MPR akan Usulkan Amendemen UUD 1945 untuk Tunda Pemilu

Najmuddin M. Rasul, Ph.D

PADANG, kiprahkita.com - Tak ada angin, tak ada badai, tiba-tiba bertiup usulan dari pimpinan Majelis Permusyawaratan Rakyat (MPR), untuk melakukan amandemen Undang-Undang Dasar (UUD) 1945.


"Mereka beralasan, konstitusi kita belum mengatur pelaksanaan Pemilu dalam keadaan pandemi dan kondisi darurat. Ini alasan yang manurut saya pola pikir kekanak-kanakan. Di samping itu, saya melihat, pengusulan amandemen UUD 1945 adalah bentuk kegalauan elit Senayan pada Pemilu 2024," ujar Dosen Komunikasi Politik Universitas Andalas (Unand) Padang Najmuddin M. Rasul, Ph.D, Kamis (10/8) sore, di Padang.

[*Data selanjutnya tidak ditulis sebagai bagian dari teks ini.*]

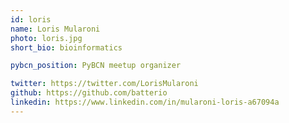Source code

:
 ```yaml
---
id: loris
name: Loris Mularoni
photo: loris.jpg
short_bio: bioinformatics

pybcn_position: PyBCN meetup organizer

twitter: https://twitter.com/LorisMularoni
github: https://github.com/batterio
linkedin: https://www.linkedin.com/in/mularoni-loris-a67094a
---
```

Mungkin, imbuhnya, mereka punya data konstituennya telah beralih ke partai lain. Kebijakan elit MPR itu, menurut Najmuddin, memancing persepsi negatif publik terhadap pimpinan MPR.


Menurutnya, selama ini publik kurang apresiet terhadap lembaga MPR, maka dengan usulan seperti ini, membuat publik semakin kurang percaya dengan pimpinan MPR. 


"Saya melihat, mengapa pimpinan MPR mengusulkan amandemen UUD 1945 di tahun politik ini. Paling tidak ada tiga faktor yang membaut ide amandemen dimunculkan. Pertama, pimpinan MPR ingin melakukan test case. Artinya, pimpinan MPR ingin melihat reaksi publik, apakah positif atau negatif kalau diadakan amandemen," katanya.

 

Kedua, sebut Najmuddin, ada kemungkinan elit parpol dan MPR dalam kegalauan. Mereka galau dan ketakutan, jika partai mereka kalah dalam Pemilu 2024. Ketakutan ini, tegasnya, bisa saja berkorelasi positif, dengan banyaknya proyek mercusuar yang diduga dibiayai utang relatif besar.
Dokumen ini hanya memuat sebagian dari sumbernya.